To do: Look through the data below, tally the lines where "alert" occurs, and write the total alone.

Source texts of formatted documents
+ + +

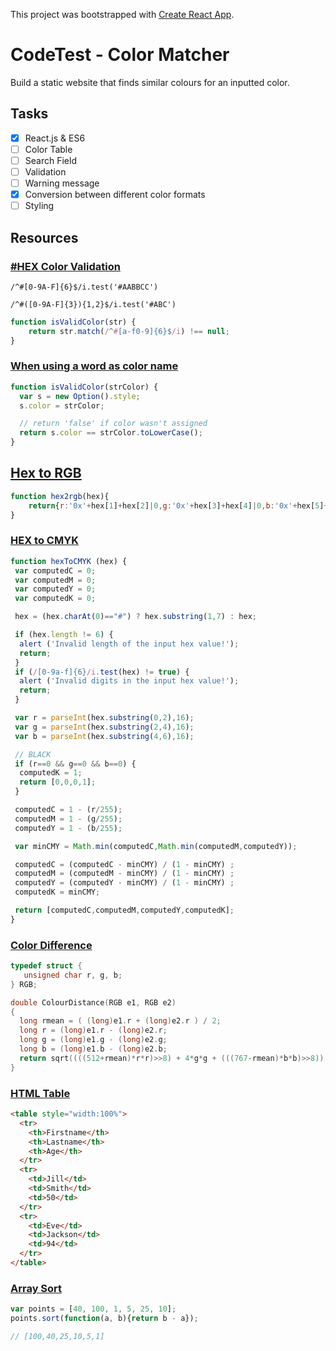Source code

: This project was bootstrapped with [Create React App](https://github.com/facebook/create-react-app).

# CodeTest - Color Matcher

Build a static website that finds similar colours for an inputted color.

## Tasks

-[x] React.js & ES6
-[ ] Color Table
-[ ] Search Field
-[ ] Validation
-[ ] Warning message
-[x] Conversion between different color formats
-[ ] Styling

## Resources

### [#HEX Color Validation](https://stackoverflow.com/questions/8027423/how-to-check-if-a-string-is-a-valid-hex-color-representation/8027444)

```regexp
/^#[0-9A-F]{6}$/i.test('#AABBCC')

/^#([0-9A-F]{3}){1,2}$/i.test('#ABC')

```

```javascript
function isValidColor(str) {
    return str.match(/^#[a-f0-9]{6}$/i) !== null;
}
```


### [When using a word as color name](https://stackoverflow.com/questions/48484767/javascript-check-if-string-is-valid-css-color)

```javascript
function isValidColor(strColor) {
  var s = new Option().style;
  s.color = strColor;

  // return 'false' if color wasn't assigned
  return s.color == strColor.toLowerCase();
}
```

## [Hex to RGB](https://stackoverflow.com/questions/5623838/rgb-to-hex-and-hex-to-rgb)

```javascript
function hex2rgb(hex){
	return{r:'0x'+hex[1]+hex[2]|0,g:'0x'+hex[3]+hex[4]|0,b:'0x'+hex[5]+hex[6]|0}
}
```

### [HEX to CMYK](http://www.javascripter.net/faq/hex2cmyk.htm)

```javascript
function hexToCMYK (hex) {
 var computedC = 0;
 var computedM = 0;
 var computedY = 0;
 var computedK = 0;

 hex = (hex.charAt(0)=="#") ? hex.substring(1,7) : hex;

 if (hex.length != 6) {
  alert ('Invalid length of the input hex value!');   
  return; 
 }
 if (/[0-9a-f]{6}/i.test(hex) != true) {
  alert ('Invalid digits in the input hex value!');
  return; 
 }

 var r = parseInt(hex.substring(0,2),16); 
 var g = parseInt(hex.substring(2,4),16); 
 var b = parseInt(hex.substring(4,6),16); 

 // BLACK
 if (r==0 && g==0 && b==0) {
  computedK = 1;
  return [0,0,0,1];
 }

 computedC = 1 - (r/255);
 computedM = 1 - (g/255);
 computedY = 1 - (b/255);

 var minCMY = Math.min(computedC,Math.min(computedM,computedY));

 computedC = (computedC - minCMY) / (1 - minCMY) ;
 computedM = (computedM - minCMY) / (1 - minCMY) ;
 computedY = (computedY - minCMY) / (1 - minCMY) ;
 computedK = minCMY;

 return [computedC,computedM,computedY,computedK];
}
```

### [Color Difference](https://www.compuphase.com/cmetric.htm)

```c
typedef struct {
   unsigned char r, g, b;
} RGB;

double ColourDistance(RGB e1, RGB e2)
{
  long rmean = ( (long)e1.r + (long)e2.r ) / 2;
  long r = (long)e1.r - (long)e2.r;
  long g = (long)e1.g - (long)e2.g;
  long b = (long)e1.b - (long)e2.b;
  return sqrt((((512+rmean)*r*r)>>8) + 4*g*g + (((767-rmean)*b*b)>>8));
}
```

### [HTML Table](https://www.w3schools.com/html/html_tables.asp)

```html
<table style="width:100%">
  <tr>
    <th>Firstname</th>
    <th>Lastname</th> 
    <th>Age</th>
  </tr>
  <tr>
    <td>Jill</td>
    <td>Smith</td> 
    <td>50</td>
  </tr>
  <tr>
    <td>Eve</td>
    <td>Jackson</td> 
    <td>94</td>
  </tr>
</table>
```


### [Array Sort](https://www.w3schools.com/js/js_array_sort.asp)

```javascript
var points = [40, 100, 1, 5, 25, 10];
points.sort(function(a, b){return b - a});

// [100,40,25,10,5,1]
```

+ + +

Reply: 2